**To do**
Count the lines below holding "finden" and answer with that number only.

**Records shown**
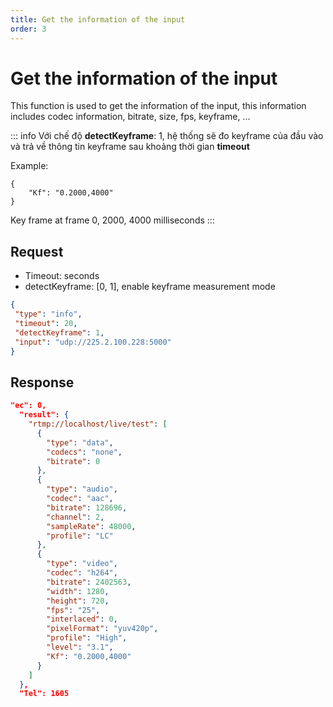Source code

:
```yaml
---
title: Get the information of the input
order: 3
---
```


# Get the information of the input

This function is used to get the information of the input, this information includes codec information, bitrate, size, fps, keyframe, ...

::: info
Với chế độ **detectKeyframe**: 1, hệ thống sẽ đo keyframe của đầu vào và trả về thông tin keyframe sau khoảng thời gian **timeout**

Example:

```
{
    "Kf": "0.2000,4000"  
}
```

Key frame at frame 0, 2000, 4000 milliseconds
:::

## Request

- Timeout: seconds
- detectKeyframe: [0, 1], enable keyframe measurement mode

```json
{
 "type": "info",
 "timeout": 20,
 "detectKeyframe": 1,
 "input": "udp://225.2.100.228:5000"
}
```

## Response

```json
"ec": 0,
  "result": {
    "rtmp://localhost/live/test": [
      {
        "type": "data",
        "codecs": "none",
        "bitrate": 0
      },
      {
        "type": "audio",
        "codec": "aac",
        "bitrate": 128696,
        "channel": 2,
        "sampleRate": 48000,
        "profile": "LC"
      },
      {
        "type": "video",
        "codec": "h264",
        "bitrate": 2402563,
        "width": 1280,
        "height": 720,
        "fps": "25",
        "interlaced": 0,
        "pixelFormat": "yuv420p",
        "profile": "High",
        "level": "3.1",
        "Kf": "0.2000,4000"
      }
    ]
  },
  "Tel": 1605
```
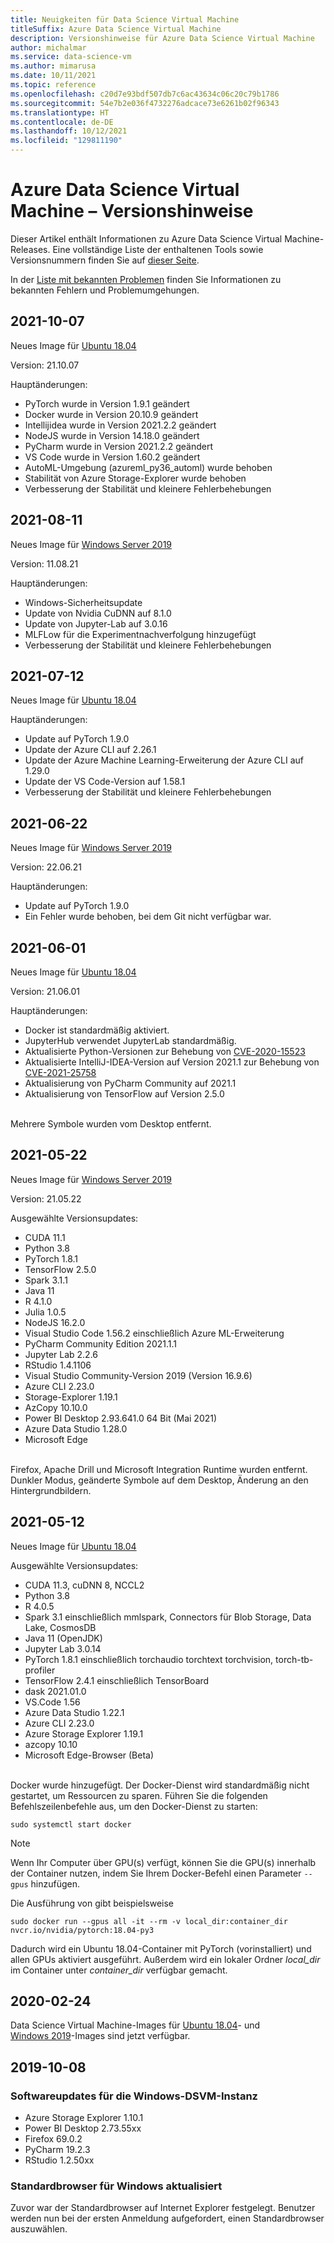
 ```yaml
---
title: Neuigkeiten für Data Science Virtual Machine
titleSuffix: Azure Data Science Virtual Machine
description: Versionshinweise für Azure Data Science Virtual Machine
author: michalmar
ms.service: data-science-vm
ms.author: mimarusa
ms.date: 10/11/2021
ms.topic: reference
ms.openlocfilehash: c20d7e93bdf507db7c6ac43634c06c20c79b1786
ms.sourcegitcommit: 54e7b2e036f4732276adcace73e6261b02f96343
ms.translationtype: HT
ms.contentlocale: de-DE
ms.lasthandoff: 10/12/2021
ms.locfileid: "129811190"
---
```

# <a name="azure-data-science-virtual-machine-release-notes"></a>Azure Data Science Virtual Machine – Versionshinweise

Dieser Artikel enthält Informationen zu Azure Data Science Virtual Machine-Releases. Eine vollständige Liste der enthaltenen Tools sowie Versionsnummern finden Sie auf [dieser Seite](./tools-included.md).

In der [Liste mit bekannten Problemen](reference-known-issues.md) finden Sie Informationen zu bekannten Fehlern und Problemumgehungen.

## <a name="2021-10-07"></a>2021-10-07

Neues Image für [Ubuntu 18.04](https://azuremarketplace.microsoft.com/marketplace/apps/microsoft-dsvm.ubuntu-1804?tab=Overview)

Version: 21.10.07

Hauptänderungen:
 - PyTorch wurde in Version 1.9.1 geändert
 - Docker wurde in Version 20.10.9 geändert
 - Intellijidea wurde in Version 2021.2.2 geändert
 - NodeJS wurde in Version 14.18.0 geändert
 - PyCharm wurde in Version 2021.2.2 geändert
 - VS Code wurde in Version 1.60.2 geändert
 - AutoML-Umgebung (azureml_py36_automl) wurde behoben
 - Stabilität von Azure Storage-Explorer wurde behoben
 - Verbesserung der Stabilität und kleinere Fehlerbehebungen 


## <a name="2021-08-11"></a>2021-08-11

Neues Image für [Windows Server 2019](https://azuremarketplace.microsoft.com/marketplace/apps/microsoft-dsvm.dsvm-win-2019?tab=Overview)

Version: 11.08.21

Hauptänderungen:

- Windows-Sicherheitsupdate
- Update von Nvidia CuDNN auf 8.1.0
- Update von Jupyter-Lab auf 3.0.16
- MLFLow für die Experimentnachverfolgung hinzugefügt
- Verbesserung der Stabilität und kleinere Fehlerbehebungen 



## <a name="2021-07-12"></a>2021-07-12

Neues Image für [Ubuntu 18.04](https://azuremarketplace.microsoft.com/marketplace/apps/microsoft-dsvm.ubuntu-1804?tab=Overview)

Hauptänderungen:

- Update auf PyTorch 1.9.0
- Update der Azure CLI auf 2.26.1
- Update der Azure Machine Learning-Erweiterung der Azure CLI auf 1.29.0
- Update der VS Code-Version auf 1.58.1
- Verbesserung der Stabilität und kleinere Fehlerbehebungen 


## <a name="2021-06-22"></a>2021-06-22

Neues Image für [Windows Server 2019](https://azuremarketplace.microsoft.com/marketplace/apps/microsoft-dsvm.dsvm-win-2019?tab=Overview)

Version: 22.06.21

Hauptänderungen:

- Update auf PyTorch 1.9.0
- Ein Fehler wurde behoben, bei dem Git nicht verfügbar war.


## <a name="2021-06-01"></a>2021-06-01

Neues Image für [Ubuntu 18.04](https://azuremarketplace.microsoft.com/marketplace/apps/microsoft-dsvm.ubuntu-1804?tab=Overview)

Version: 21.06.01

Hauptänderungen:

- Docker ist standardmäßig aktiviert.
- JupyterHub verwendet JupyterLab standardmäßig.
- Aktualisierte Python-Versionen zur Behebung von [CVE-2020-15523](https://nvd.nist.gov/vuln/detail/CVE-2020-15523)
- Aktualisierte IntelliJ-IDEA-Version auf Version 2021.1 zur Behebung von [CVE-2021-25758](https://nvd.nist.gov/vuln/detail/CVE-2021-25758)
- Aktualisierung von PyCharm Community auf 2021.1
- Aktualisierung von TensorFlow auf Version 2.5.0

<br/>
Mehrere Symbole wurden vom Desktop entfernt.

## <a name="2021-05-22"></a>2021-05-22

Neues Image für [Windows Server 2019](https://azuremarketplace.microsoft.com/marketplace/apps/microsoft-dsvm.dsvm-win-2019?tab=Overview)

Version: 21.05.22

Ausgewählte Versionsupdates:
- CUDA 11.1
- Python 3.8
- PyTorch 1.8.1
- TensorFlow 2.5.0
- Spark 3.1.1
- Java 11
- R 4.1.0
- Julia 1.0.5
- NodeJS 16.2.0
- Visual Studio Code 1.56.2 einschließlich Azure ML-Erweiterung
- PyCharm Community Edition 2021.1.1
- Jupyter Lab 2.2.6
- RStudio 1.4.1106
- Visual Studio Community-Version 2019 (Version 16.9.6)
- Azure CLI 2.23.0
- Storage-Explorer 1.19.1
- AzCopy 10.10.0
- Power BI Desktop 2.93.641.0 64 Bit (Mai 2021)
- Azure Data Studio 1.28.0
- Microsoft Edge

<br/>
Firefox, Apache Drill und Microsoft Integration Runtime wurden entfernt.

<br/>
Dunkler Modus, geänderte Symbole auf dem Desktop, Änderung an den Hintergrundbildern.

## <a name="2021-05-12"></a>2021-05-12

Neues Image für [Ubuntu 18.04](https://azuremarketplace.microsoft.com/marketplace/apps/microsoft-dsvm.ubuntu-1804?tab=Overview)

Ausgewählte Versionsupdates:
- CUDA 11.3, cuDNN 8, NCCL2
- Python 3.8
- R 4.0.5
- Spark 3.1 einschließlich mmlspark, Connectors für Blob Storage, Data Lake, CosmosDB
- Java 11 (OpenJDK)
- Jupyter Lab 3.0.14
- PyTorch 1.8.1 einschließlich torchaudio torchtext torchvision, torch-tb-profiler
- TensorFlow 2.4.1 einschließlich TensorBoard
- dask 2021.01.0
- VS.Code 1.56
- Azure Data Studio 1.22.1
- Azure CLI 2.23.0
- Azure Storage Explorer 1.19.1
- azcopy 10.10
- Microsoft Edge-Browser (Beta)

<br/>
Docker wurde hinzugefügt. Der Docker-Dienst wird standardmäßig nicht gestartet, um Ressourcen zu sparen. Führen Sie die folgenden Befehlszeilenbefehle aus, um den Docker-Dienst zu starten:

```
sudo systemctl start docker
```

> [!NOTE]
> Wenn Ihr Computer über GPU(s) verfügt, können Sie die GPU(s) innerhalb der Container nutzen, indem Sie Ihrem Docker-Befehl einen Parameter `--gpus` hinzufügen.
>
> Die Ausführung von  gibt beispielsweise
>
> `sudo docker run --gpus all -it --rm -v local_dir:container_dir nvcr.io/nvidia/pytorch:18.04-py3`
>
> Dadurch wird ein Ubuntu 18.04-Container mit PyTorch (vorinstalliert) und allen GPUs aktiviert ausgeführt. Außerdem wird ein lokaler Ordner *local_dir* im Container unter *container_dir* verfügbar gemacht.
>


## <a name="2020-02-24"></a>2020-02-24

Data Science Virtual Machine-Images für [Ubuntu 18.04](https://azuremarketplace.microsoft.com/marketplace/apps/microsoft-dsvm.ubuntu-1804?tab=Overview)- und [Windows 2019](https://azuremarketplace.microsoft.com/marketplace/apps/microsoft-dsvm.dsvm-win-2019?tab=Overview)-Images sind jetzt verfügbar.

## <a name="2019-10-08"></a>2019-10-08

### <a name="updates-to-software-on-the-windows-dsvm"></a>Softwareupdates für die Windows-DSVM-Instanz

- Azure Storage Explorer 1.10.1
- Power BI Desktop 2.73.55xx
- Firefox 69.0.2
- PyCharm 19.2.3
- RStudio 1.2.50xx

### <a name="default-browser-for-windows-updated"></a>Standardbrowser für Windows aktualisiert

Zuvor war der Standardbrowser auf Internet Explorer festgelegt. Benutzer werden nun bei der ersten Anmeldung aufgefordert, einen Standardbrowser auszuwählen.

**Exercise answer**
2